I am not happy with your topic title: "Faith vs Science". Why would you think it is necessary for faith and science to be at odds with each other? They are two different realms of human thought, despite a small number of possible areas of minor overlap.
Science works best when dealing with the physical universe, with the natural. That is where you are able to observe, hypothesize, and test, the essential scientific activities.
Faith works best where you're dealing with things outside the physical universe, with the supernatural. It is impossible to observe the supernatural or to test it. Sure, you could form hypotheses about the supernatural, but based on what? And how could you ever possibly test any of it?
And yet the most interesting questions for humanity lie outside the purview of of science, are too complex and nebulous for science. Faith is not as constrained as science, but what does it have to offer? The most interesting questions for humanity are outside the ability for science to address and outside the ability for faith to properly handle.
So, when you're just running of faith, what suffices? I keep remembering a line in a George C. Scott movie where he was a Calvinist trying to find his daughter lost in the Orange County sex trade (at least she was recruited at Knott's Berry Farm, though that's close to the LA border). When he described his religious beliefs to a sex-trade comrade, she described a questionable sex act some guy once wanted her to perform and commented somebody could get you to believe just about anything. Please do not refer Faith to this movie because she will absolutely hate it. It was even too sketchy for a non-Calvinist.
So, what evidence would faith require? None, actually. Whatever unsupported nonsense would suffice just so long as it seemed to agree with the believer's beliefs or else used the sources the believer trusts and with an interpretation that's not too different from what the believer cleaves to. Not really of much use if you are seeking the truth and not mere agreement with preconceived notions.
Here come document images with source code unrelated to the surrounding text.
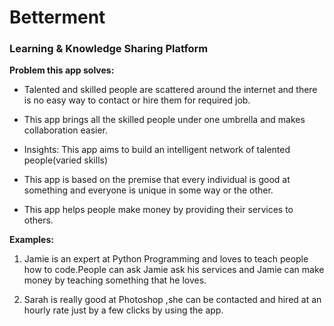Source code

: # Betterment

### Learning & Knowledge Sharing Platform

**Problem this app solves:**

* Talented and skilled people are scattered around the internet and there is no easy way to contact or hire them for required job.

* This app brings all the skilled people under one umbrella and makes collaboration easier.

* Insights: This app aims to build an intelligent network of talented people(varied skills)

* This app is based on the premise that every individual is good at something and everyone is unique in some way or the other.

* This app helps people make money by providing their services to others.

**Examples:**

1. Jamie is an expert at Python Programming and loves to teach people how to code.People can ask Jamie ask his services and Jamie can make money by teaching something that he loves.

1. Sarah is really good at Photoshop ,she can be contacted and hired at an hourly rate just by a few clicks by using the app.
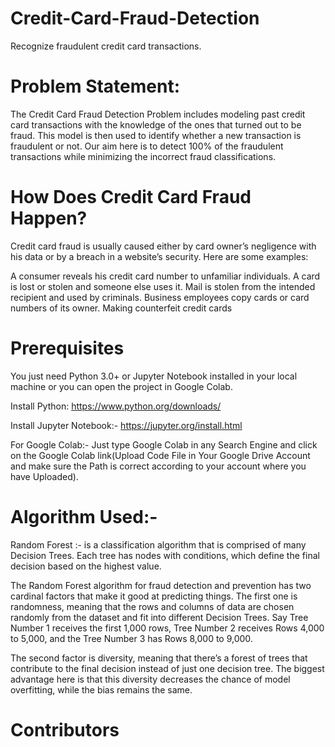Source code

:# Credit-Card-Fraud-Detection
Recognize fraudulent credit card transactions.

# Problem Statement:

The Credit Card Fraud Detection Problem includes modeling past credit card transactions with the knowledge of the ones that turned out to be fraud. This model is then used to identify whether a new transaction is fraudulent or not. Our aim here is to detect 100% of the fraudulent transactions while minimizing the incorrect fraud classifications.

# How Does Credit Card Fraud Happen?
Credit card fraud is usually caused either by card owner’s negligence with his data or by a breach in a website’s security. Here are some examples:

A consumer reveals his credit card number to unfamiliar individuals.
A card is lost or stolen and someone else uses it.
Mail is stolen from the intended recipient and used by criminals.
Business employees copy cards or card numbers of its owner.
Making counterfeit credit cards

# Prerequisites
You just need Python 3.0+ or Jupyter Notebook installed in your local machine or you can open the project in Google Colab.

Install Python: https://www.python.org/downloads/

Install Jupyter Notebook:- https://jupyter.org/install.html

For Google Colab:- Just type Google Colab in any Search Engine and click on the Google Colab link(Upload  Code File in Your Google Drive Account and make sure the Path is correct according to your account where you have Uploaded).


# Algorithm Used:-
Random Forest :- is a classification algorithm that is comprised of many Decision Trees. Each tree has nodes with conditions, which define the final decision based on the highest value.

The Random Forest algorithm for fraud detection and prevention has two cardinal factors that make it good at predicting things. The first one is randomness, meaning that the rows and columns of data are chosen randomly from the dataset and fit into different Decision Trees. Say Tree Number 1 receives the first 1,000 rows, Tree Number 2 receives Rows 4,000 to 5,000, and the Tree Number 3 has Rows 8,000 to 9,000.

The second factor is diversity, meaning that there’s a forest of trees that contribute to the final decision instead of just one decision tree. The biggest advantage here is that this diversity decreases the chance of model overfitting, while the bias remains the same.


# Contributors
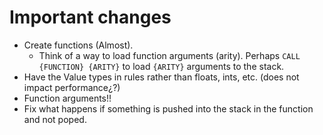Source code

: # Important changes
-   Create functions (Almost).
    -   Think of a way to load function arguments (arity). Perhaps `CALL {FUNCTION} {ARITY}` to load `{ARITY}` arguments to the stack.
-   Have the Value types in rules rather than floats, ints, etc. (does not impact performance¿?)
-   Function arguments!!
-   Fix what happens if something is pushed into the stack in the function and not poped.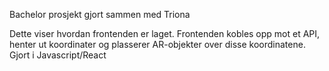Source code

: Bachelor prosjekt gjort sammen med Triona

Dette viser hvordan frontenden er laget. Frontenden kobles opp mot et API, henter ut koordinater og plasserer AR-objekter over disse koordinatene.
Gjort i Javascript/React
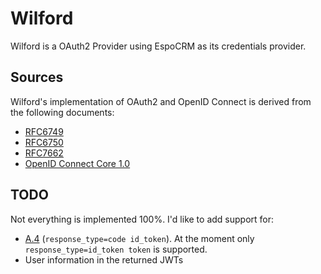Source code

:# Wilford

Wilford is a OAuth2 Provider using EspoCRM as its credentials provider.

## Sources
Wilford's implementation of OAuth2 and OpenID Connect is derived from the following documents:
- [RFC6749](https://datatracker.ietf.org/doc/html/rfc6749)
- [RFC6750](https://datatracker.ietf.org/doc/html/rfc6750)
- [RFC7662](https://datatracker.ietf.org/doc/html/rfc7662)
- [OpenID Connect Core 1.0](https://openid.net/specs/openid-connect-core-1_0.html)

## TODO
Not everything is implemented 100%. I'd like to add support for:
- [A.4](https://openid.net/specs/openid-connect-core-1_0.html#code-id_tokenExample) (`response_type=code id_token`).
At the moment only `response_type=id_token token` is supported.
- User information in the returned JWTs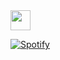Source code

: <img height="32" width="32" src="https://cdn.jsdelivr.net/npm/simple-icons@v3/icons/youtube.svg" />

[![Spotify](https://novatorem.praxand.vercel.app/api/spotify)](https://open.spotify.com/user/lm551ewnkq6e170e1iny0imee)
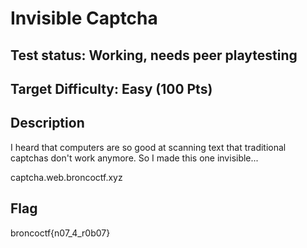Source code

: # Invisible Captcha

## Test status: Working, needs peer playtesting

## Target Difficulty: Easy (100 Pts)

## Description

I heard that computers are so good at scanning text that traditional captchas don't work anymore. So I made this one invisible...

captcha.web.broncoctf.xyz

## Flag

broncoctf{n07_4_r0b07}
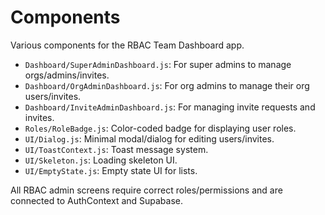 # Components

Various components for the RBAC Team Dashboard app.

- `Dashboard/SuperAdminDashboard.js`: For super admins to manage orgs/admins/invites.
- `Dashboard/OrgAdminDashboard.js`: For org admins to manage their org users/invites.
- `Dashboard/InviteAdminDashboard.js`: For managing invite requests and invites.
- `Roles/RoleBadge.js`: Color-coded badge for displaying user roles.
- `UI/Dialog.js`: Minimal modal/dialog for editing users/invites.
- `UI/ToastContext.js`: Toast message system.
- `UI/Skeleton.js`: Loading skeleton UI.
- `UI/EmptyState.js`: Empty state UI for lists.

All RBAC admin screens require correct roles/permissions and are connected to AuthContext and Supabase.

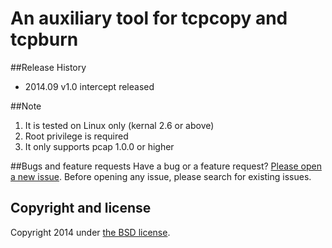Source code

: # An auxiliary tool for tcpcopy and tcpburn 

##Release History
+ 2014.09  v1.0    intercept released

##Note
1. It is tested on Linux only (kernal 2.6 or above)
2. Root privilege is required
3. It only supports pcap 1.0.0 or higher

##Bugs and feature requests
Have a bug or a feature request? [Please open a new issue](https://github.com/session-replay-tools/intercept/issues). Before opening any issue, please search for existing issues.


## Copyright and license

Copyright 2014 under [the BSD license](LICENSE).
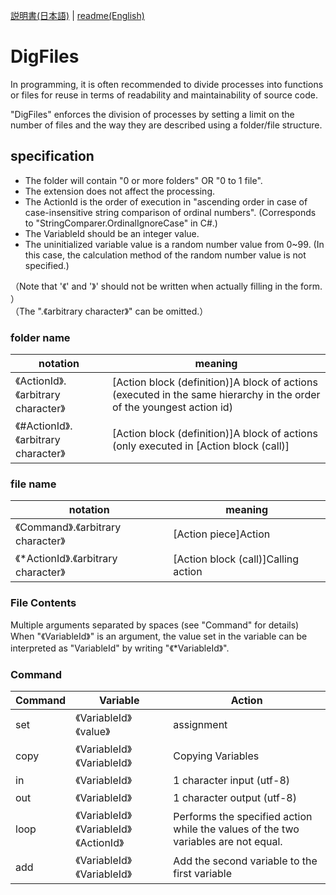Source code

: [説明書(日本語)](https://github.com/yamaserif/DigFiles/blob/main/README_jp.md) | [readme(English)](https://github.com/yamaserif/DigFiles/blob/main/README.md)

# DigFiles
In programming, it is often recommended to divide processes into functions or files for reuse in terms of readability and maintainability of source code. 

"DigFiles" enforces the division of processes by setting a limit on the number of files and the way they are described using a folder/file structure.

## specification
- The folder will contain "0 or more folders" OR "0 to 1 file". 
- The extension does not affect the processing. 
- The ActionId is the order of execution in "ascending order in case of case-insensitive string comparison of ordinal numbers". (Corresponds to "StringComparer.OrdinalIgnoreCase" in C#.)   
- The VariableId should be an integer value.
- The uninitialized variable value is a random number value from 0~99. (In this case, the calculation method of the random number value is not specified.)

（Note that '《' and '》' should not be written when actually filling in the form. ）  
（The ".《arbitrary character》" can be omitted.） 
 
### folder name 
|  notation                            |  meaning                                                                                                              |
| ------------------------------------ | --------------------------------------------------------------------------------------------------------------------- |
| 《ActionId》.《arbitrary character》  | [Action block (definition)]A block of actions (executed in the same hierarchy in the order of the youngest action id) |
| 《#ActionId》.《arbitrary character》 | [Action block (definition)]A block of actions (only executed in [Action block (call)]                                 |
 
### file name 
|  notation                            |  meaning                            |
| ------------------------------------ | ----------------------------------- |
| 《Command》.《arbitrary character》   | [Action piece]Action                |
| 《*ActionId》.《arbitrary character》 | [Action block (call)]Calling action |

### File Contents 
Multiple arguments separated by spaces (see "Command" for details)  
When "《VariableId》" is an argument, the value set in the variable can be interpreted as "VariableId" by writing "《*VariableId》".
 
### Command         
|  Command |  Variable                                |  Action                                                                            |
| -------- | ---------------------------------------- | ---------------------------------------------------------------------------------- |
| set      | 《VariableId》 《value》                  | assignment                                                                         |
| copy     | 《VariableId》 《VariableId》             | Copying Variables                                                                  |
| in       | 《VariableId》                            | 1 character input (utf-8)                                                          |
| out      | 《VariableId》                            | 1 character output (utf-8)                                                         |
| loop     | 《VariableId》 《VariableId》 《ActionId》 | Performs the specified action while the values of the two variables are not equal. |
| add      | 《VariableId》 《VariableId》              | Add the second variable to the first variable                                      |
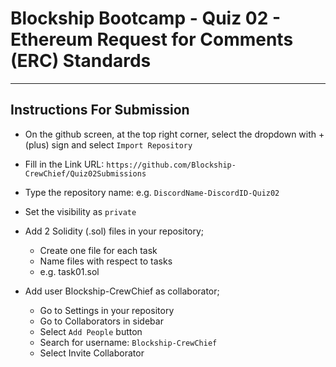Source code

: # Blockship Bootcamp - Quiz 02 - Ethereum Request for Comments (ERC) Standards
- - - - 

## Instructions For Submission

* On the github screen, at the top right corner, select the dropdown with + (plus) sign and select `Import Repository`
* Fill in the Link URL: `https://github.com/Blockship-CrewChief/Quiz02Submissions`
* Type the repository name: e.g. `DiscordName-DiscordID-Quiz02`

* Set the visibility as `private`

* Add 2 Solidity (.sol) files in your repository;
  * Create one file for each task
  * Name files with respect to tasks
  * e.g. task01.sol

* Add user Blockship-CrewChief as collaborator; 
    * Go to Settings in your repository
    * Go to Collaborators in sidebar
    * Select `Add People` button
    * Search for username: `Blockship-CrewChief`
    * Select Invite Collaborator
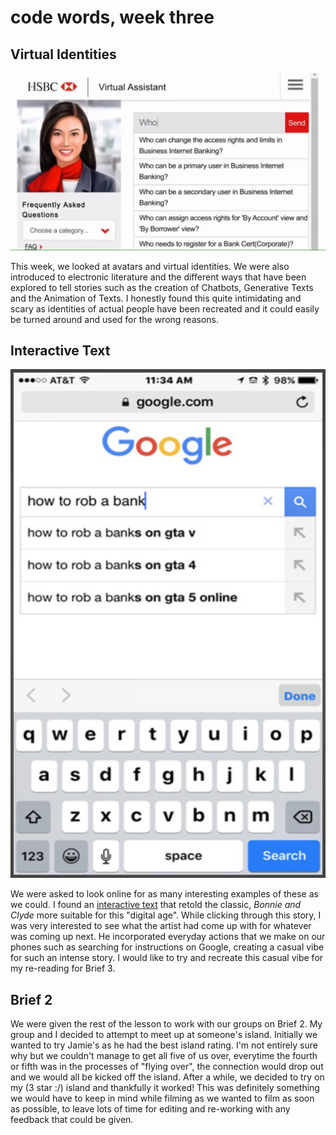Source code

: # code words, week three

## Virtual Identities

![](chatbot.jpg)

This week, we looked at avatars and virtual identities. We were also introduced to electronic literature and the different ways that have been explored to tell stories such as the creation of Chatbots, Generative Texts and the Animation of Texts. I honestly found this quite intimidating and scary as identities of actual people have been recreated and it could easily be turned around and used for the wrong reasons. 

## Interactive Text

![](bonnieandclyde.png)

We were asked to look online for as many interesting examples of these as we could. I found an [interactive text](https://webyarns.com/howto/howto.html) that retold the classic, *Bonnie and Clyde* more suitable for this "digital age". While clicking through this story, I was very interested to see what the artist had come up with for whatever was coming up next. He incorporated everyday actions that we make on our phones such as searching for instructions on Google, creating a casual vibe for such an intense story. I would like to try and recreate this casual vibe for my re-reading for Brief 3.

## Brief 2 

We were given the rest of the lesson to work with our groups on Brief 2. My group and I decided to attempt to meet up at someone's island. Initially we wanted to try Jamie's as he had the best island rating. I'm not entirely sure why but we couldn't manage to get all five of us over, everytime the fourth or fifth was in the processes of "flying over", the connection would drop out and we would all be kicked off the island. After a while, we decided to try on my (3 star :/) island and thankfully it worked! This was definitely something we would have to keep in mind while filming as we wanted to film as soon as possible, to leave lots of time for editing and re-working with any feedback that could be given. 
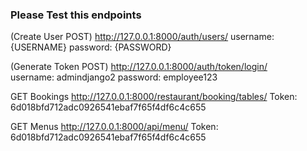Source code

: ### Please Test this endpoints 

(Create User POST)
http://127.0.0.1:8000/auth/users/
username: {USERNAME}
password: {PASSWORD}

(Generate Token POST)
http://127.0.0.1:8000/auth/token/login/  
username: admindjango2
password: employee123


GET Bookings
http://127.0.0.1:8000/restaurant/booking/tables/
Token: 6d018bfd712adc0926541ebaf7f65f4df6c4c655

GET Menus
http://127.0.0.1:8000/api/menu/
Token: 6d018bfd712adc0926541ebaf7f65f4df6c4c655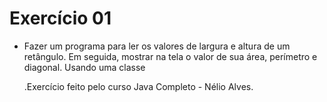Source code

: <h1> Exercício 01
</h1>

<ul>
    <li>Fazer um programa para ler os valores de largura e altura de um retângulo. Em seguida, mostrar na tela o valor de sua área, perímetro e diagonal. Usando uma classe </li>

   .Exercício feito pelo curso Java Completo - Nélio Alves.




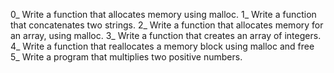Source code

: 0_ Write a function that allocates memory using malloc.
1_ Write a function that concatenates two strings.
2_ Write a function that allocates memory for an array, using malloc.
3_ Write a function that creates an array of integers.
4_ Write a function that reallocates a memory block using malloc and free
5_ Write a program that multiplies two positive numbers.
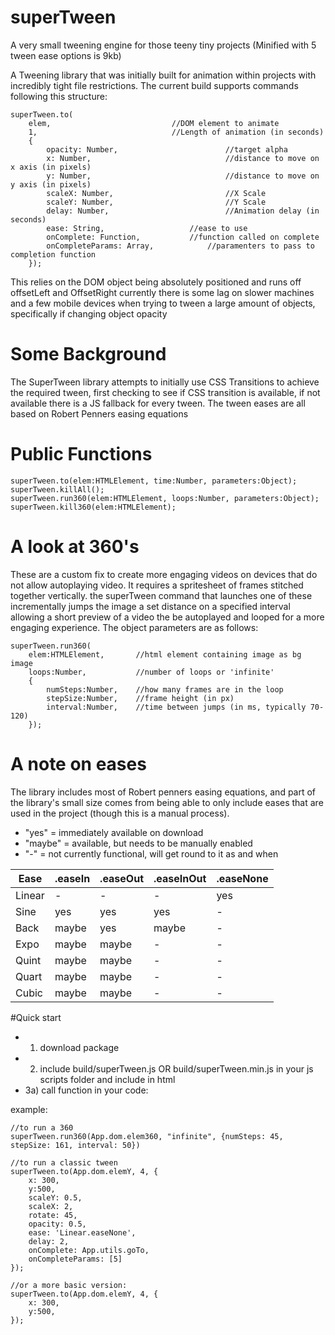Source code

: # superTween
A very small tweening engine for those teeny tiny projects (Minified with 5 tween ease options is 9kb)

A Tweening library that was initially built for animation within projects with
incredibly tight file restrictions. The current build supports commands following this structure:

	superTween.to(
		elem,              				//DOM element to animate
		1,                	 			//Length of animation (in seconds)
		{
			opacity: Number,                        //target alpha
			x: Number,                              //distance to move on x axis (in pixels)
			y: Number,                              //distance to move on y axis (in pixels)
			scaleX: Number,                         //X Scale
			scaleY: Number,                         //Y Scale
			delay: Number,                          //Animation delay (in seconds)
			ease: String,         			//ease to use
			onComplete: Function,    		//function called on complete
			onCompleteParams: Array,        	//paramenters to pass to completion function
		});



This relies on the DOM object being absolutely positioned and runs off offsetLeft and OffsetRight
currently there is some lag on slower machines and a few mobile devices when trying to tween a large amount of objects,
specifically if changing object opacity


# Some Background
The SuperTween library attempts to initially use CSS Transitions to achieve the required tween, first checking to see if
CSS transition is available, if not available there is a JS fallback for every tween. The tween eases are all based on
Robert Penners easing equations

# Public Functions
	superTween.to(elem:HTMLElement, time:Number, parameters:Object);
	superTween.killAll();
	superTween.run360(elem:HTMLElement, loops:Number, parameters:Object);
	superTween.kill360(elem:HTMLElement);

# A look at 360's
These are a custom fix to create more engaging videos on devices that do not allow autoplaying video. It requires a spritesheet of frames stitched together vertically. the superTween command that launches one of these incrementally jumps the image a set distance on a specified interval allowing a short preview of a video the be autoplayed and looped for a more engaging experience. 
The object parameters are as follows:

	superTween.run360(
		elem:HTMLElement, 		//html element containing image as bg image
		loops:Number, 			//number of loops or 'infinite'
		{
			numSteps:Number,	//how many frames are in the loop
			stepSize:Number, 	//frame height (in px)
			interval:Number,	//time between jumps (in ms, typically 70-120)
		});
	
# A note on eases
The library includes most of Robert penners easing equations, and part of the library's small size comes from being able to only include eases that are used in the project (though this is a manual process). 

- "yes" = immediately available on download
- "maybe" = available, but needs to be manually enabled
- "-" = not currently functional, will get round to it as and when
	
Ease  | .easeIn | .easeOut | .easeInOut| .easeNone
----- | --------| --------| --------| --------|
Linear  | -	| -	| -	| yes
Sine  |  yes	| yes	| yes	| -
Back  |  maybe	| yes	| maybe	| -
Expo  |  maybe	| maybe	| -	| -
Quint  |  maybe	| maybe	| -	| -
Quart  | maybe	| maybe	| -	| -
Cubic  |  maybe	| maybe	| -	| -

#Quick start
- 1) download package 
- 2) include build/superTween.js OR build/superTween.min.js in your js scripts folder and include in html
- 3a) call function in your code:

example:

	//to run a 360
	superTween.run360(App.dom.elem360, "infinite", {numSteps: 45, stepSize: 161, interval: 50})
	
	//to run a classic tween
	superTween.to(App.dom.elemY, 4, {
		x: 300, 
		y:500, 
		scaleY: 0.5, 
		scaleX: 2, 
		rotate: 45,	
		opacity: 0.5, 
		ease: 'Linear.easeNone', 
		delay: 2,
		onComplete: App.utils.goTo,
		onCompleteParams: [5]
	});
	
	//or a more basic version:
	superTween.to(App.dom.elemY, 4, {
		x: 300, 
		y:500, 
	});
What would science require? Actual evidence, as we both know full well.
What about claims that those of faith make about the real world? Well, there's this philosopher of science, Larry Lauden, who criticized Judge Overton's ruling in the famous 1981 Arkansas "balanced treatment" law in McLean v. Arkansas for making faulty definitions of what is scientific which will come back to haunt us. I learned of it from a radio show in which the ICR's Dr. Duane Gish used it to support creationism. He even sent me a xerox copy of that article when I wrote to him about it. Which is amazing to me because that article actually hammers several nails in "creation science's" coffin:
quote:
At various key points in the Opinion, Creationism is charged with being untestable, dogmatic (and thus non-tentative), and unfalsifiable. All three charges are of dubious merit. For instance, to make the interlinked claims that Creationism is neither falsifiable nor testable is to assert that Creationism makes no empirical assertions whatever. This is surely false. Creationists make a wide range of testable assertions about empirical matters
of fact.
Thus, as Judge Overton himself grants (apparently without seeing its implications), the creationists say that the earth is of very recent origin (say 6,000 to 20,000 years old); they argue that most of the geological features of the earth's surface are diluvial in character (i.e., products of the postulated worldwide Noachian deluge); they are committed to a large number of factual historical claims with which the Old Testament is replete; they assert the limited variability of species. They are committed to the view that, since animals and man were created at the same time, the human fossil record must be paleontologically co-extensive with the record of lower animals. It is fair to say that no one has shown how to reconcile such claims with the available evidence -- evidence which speaks persuasively to a long earth history, among other things.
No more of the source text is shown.